■ **Your goal**
Review the material and extract every line in which the word "used" occurs.
[Data section — start]
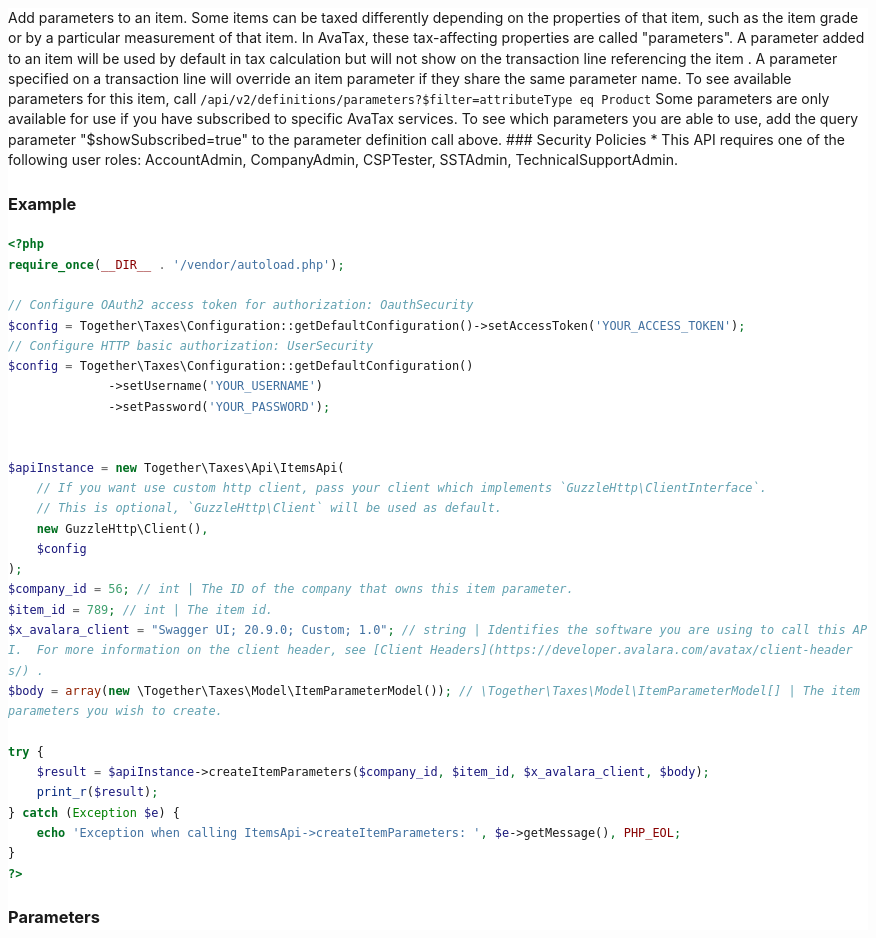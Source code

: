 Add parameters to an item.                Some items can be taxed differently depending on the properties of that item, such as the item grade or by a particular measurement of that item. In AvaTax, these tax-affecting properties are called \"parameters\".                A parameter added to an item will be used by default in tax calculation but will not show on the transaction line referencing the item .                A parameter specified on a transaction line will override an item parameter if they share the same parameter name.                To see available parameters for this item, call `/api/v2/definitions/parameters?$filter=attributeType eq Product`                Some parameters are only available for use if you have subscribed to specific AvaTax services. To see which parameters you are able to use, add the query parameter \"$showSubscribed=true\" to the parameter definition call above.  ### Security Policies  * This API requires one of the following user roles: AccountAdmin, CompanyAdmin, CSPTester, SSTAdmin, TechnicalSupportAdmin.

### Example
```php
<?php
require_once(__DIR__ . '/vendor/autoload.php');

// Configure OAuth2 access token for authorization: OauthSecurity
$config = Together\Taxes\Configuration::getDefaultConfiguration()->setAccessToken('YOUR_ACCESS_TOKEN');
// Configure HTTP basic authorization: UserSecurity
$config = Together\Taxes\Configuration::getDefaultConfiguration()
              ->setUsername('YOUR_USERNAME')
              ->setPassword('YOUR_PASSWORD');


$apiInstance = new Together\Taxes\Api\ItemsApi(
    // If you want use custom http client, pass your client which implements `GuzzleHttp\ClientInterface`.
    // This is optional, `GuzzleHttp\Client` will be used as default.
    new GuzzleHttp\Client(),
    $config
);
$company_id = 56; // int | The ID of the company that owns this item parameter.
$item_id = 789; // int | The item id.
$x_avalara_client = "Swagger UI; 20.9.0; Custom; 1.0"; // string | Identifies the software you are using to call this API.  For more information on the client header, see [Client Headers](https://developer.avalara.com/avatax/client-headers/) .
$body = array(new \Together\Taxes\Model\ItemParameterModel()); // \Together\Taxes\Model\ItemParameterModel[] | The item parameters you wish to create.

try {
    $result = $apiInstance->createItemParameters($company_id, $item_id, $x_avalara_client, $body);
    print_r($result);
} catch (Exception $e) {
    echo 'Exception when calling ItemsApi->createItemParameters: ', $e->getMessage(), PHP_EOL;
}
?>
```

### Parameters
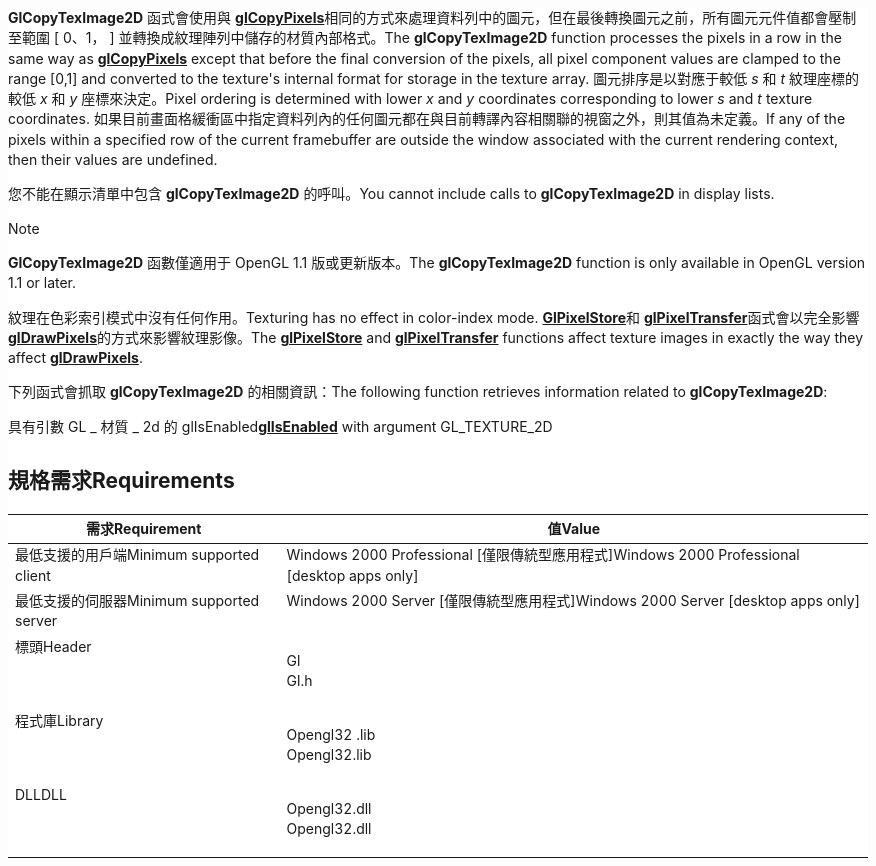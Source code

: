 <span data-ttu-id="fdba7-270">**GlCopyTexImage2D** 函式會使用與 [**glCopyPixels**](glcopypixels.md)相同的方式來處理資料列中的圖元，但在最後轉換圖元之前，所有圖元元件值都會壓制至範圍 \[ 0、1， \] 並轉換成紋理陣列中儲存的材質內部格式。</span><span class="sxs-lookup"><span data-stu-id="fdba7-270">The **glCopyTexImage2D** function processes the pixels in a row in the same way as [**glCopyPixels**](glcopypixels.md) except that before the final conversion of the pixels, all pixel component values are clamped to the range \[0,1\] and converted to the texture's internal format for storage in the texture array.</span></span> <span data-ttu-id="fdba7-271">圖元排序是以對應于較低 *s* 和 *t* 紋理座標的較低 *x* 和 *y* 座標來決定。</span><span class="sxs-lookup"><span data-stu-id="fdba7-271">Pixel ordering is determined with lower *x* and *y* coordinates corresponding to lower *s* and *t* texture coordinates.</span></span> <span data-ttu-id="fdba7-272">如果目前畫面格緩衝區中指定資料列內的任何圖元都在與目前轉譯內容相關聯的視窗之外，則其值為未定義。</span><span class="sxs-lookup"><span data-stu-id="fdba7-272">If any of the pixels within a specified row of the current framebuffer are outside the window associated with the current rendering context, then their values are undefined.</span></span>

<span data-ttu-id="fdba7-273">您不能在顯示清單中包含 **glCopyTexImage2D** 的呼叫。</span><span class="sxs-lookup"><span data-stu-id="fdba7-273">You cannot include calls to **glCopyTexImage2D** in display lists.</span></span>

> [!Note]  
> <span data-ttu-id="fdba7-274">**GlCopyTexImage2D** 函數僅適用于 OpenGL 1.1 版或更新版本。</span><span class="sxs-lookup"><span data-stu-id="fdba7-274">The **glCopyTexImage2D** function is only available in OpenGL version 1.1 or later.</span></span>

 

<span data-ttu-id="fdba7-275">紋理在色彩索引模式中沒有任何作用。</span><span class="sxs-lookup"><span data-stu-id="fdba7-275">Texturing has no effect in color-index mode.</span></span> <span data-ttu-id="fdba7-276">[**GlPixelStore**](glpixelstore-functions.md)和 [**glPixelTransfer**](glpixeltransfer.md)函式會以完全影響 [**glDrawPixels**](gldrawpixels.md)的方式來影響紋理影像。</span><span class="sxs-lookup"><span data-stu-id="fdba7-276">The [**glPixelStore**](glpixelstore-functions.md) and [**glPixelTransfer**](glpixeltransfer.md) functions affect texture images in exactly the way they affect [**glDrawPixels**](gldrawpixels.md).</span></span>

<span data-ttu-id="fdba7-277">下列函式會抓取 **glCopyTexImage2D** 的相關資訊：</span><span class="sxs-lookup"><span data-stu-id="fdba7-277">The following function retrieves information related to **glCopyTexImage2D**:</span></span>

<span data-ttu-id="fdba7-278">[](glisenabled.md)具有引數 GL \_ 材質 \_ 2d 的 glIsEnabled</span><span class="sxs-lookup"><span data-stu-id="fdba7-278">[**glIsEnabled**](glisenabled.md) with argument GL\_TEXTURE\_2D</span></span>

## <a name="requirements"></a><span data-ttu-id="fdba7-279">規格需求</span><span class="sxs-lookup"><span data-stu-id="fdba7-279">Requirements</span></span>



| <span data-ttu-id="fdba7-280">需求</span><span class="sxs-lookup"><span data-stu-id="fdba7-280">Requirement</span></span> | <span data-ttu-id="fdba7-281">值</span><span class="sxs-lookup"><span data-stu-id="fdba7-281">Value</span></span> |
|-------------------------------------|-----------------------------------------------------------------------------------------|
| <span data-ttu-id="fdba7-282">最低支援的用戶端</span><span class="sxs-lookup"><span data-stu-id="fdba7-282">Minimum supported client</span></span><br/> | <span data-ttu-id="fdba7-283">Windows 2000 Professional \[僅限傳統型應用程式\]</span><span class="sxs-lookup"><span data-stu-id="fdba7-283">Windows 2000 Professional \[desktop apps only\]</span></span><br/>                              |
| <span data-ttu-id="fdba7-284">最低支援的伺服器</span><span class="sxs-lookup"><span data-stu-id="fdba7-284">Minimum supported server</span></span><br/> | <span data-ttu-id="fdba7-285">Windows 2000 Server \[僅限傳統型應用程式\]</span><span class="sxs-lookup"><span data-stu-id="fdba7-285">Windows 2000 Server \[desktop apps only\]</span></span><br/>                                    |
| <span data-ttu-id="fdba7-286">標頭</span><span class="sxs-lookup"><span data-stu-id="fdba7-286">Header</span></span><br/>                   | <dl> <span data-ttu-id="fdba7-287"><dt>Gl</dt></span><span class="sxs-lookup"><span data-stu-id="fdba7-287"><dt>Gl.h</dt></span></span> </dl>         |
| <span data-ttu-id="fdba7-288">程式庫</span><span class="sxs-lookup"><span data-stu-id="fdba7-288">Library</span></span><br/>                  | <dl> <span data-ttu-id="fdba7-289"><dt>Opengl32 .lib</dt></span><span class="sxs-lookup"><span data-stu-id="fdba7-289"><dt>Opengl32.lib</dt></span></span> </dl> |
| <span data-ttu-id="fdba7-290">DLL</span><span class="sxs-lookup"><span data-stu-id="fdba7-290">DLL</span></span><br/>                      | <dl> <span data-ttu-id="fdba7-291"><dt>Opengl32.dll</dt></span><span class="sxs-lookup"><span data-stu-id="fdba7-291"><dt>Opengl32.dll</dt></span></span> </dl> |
[Data section — finish]
■ **Result for this exercise**
: Add parameters to an item.                Some items can be taxed differently depending on the properties of that item, such as the item grade or by a particular measurement of that item. In AvaTax, these tax-affecting properties are called \"parameters\".                A parameter added to an item will be used by default in tax calculation but will not show on the transaction line referencing the item .                A parameter specified on a transaction line will override an item parameter if they share the same parameter name.                To see available parameters for this item, call `/api/v2/definitions/parameters?$filter=attributeType eq Product`                Some parameters are only available for use if you have subscribed to specific AvaTax services. To see which parameters you are able to use, add the query parameter \"$showSubscribed=true\" to the parameter definition call above.  ### Security Policies  * This API requires one of the following user roles: AccountAdmin, CompanyAdmin, CSPTester, SSTAdmin, TechnicalSupportAdmin.
    // This is optional, `GuzzleHttp\Client` will be used as default.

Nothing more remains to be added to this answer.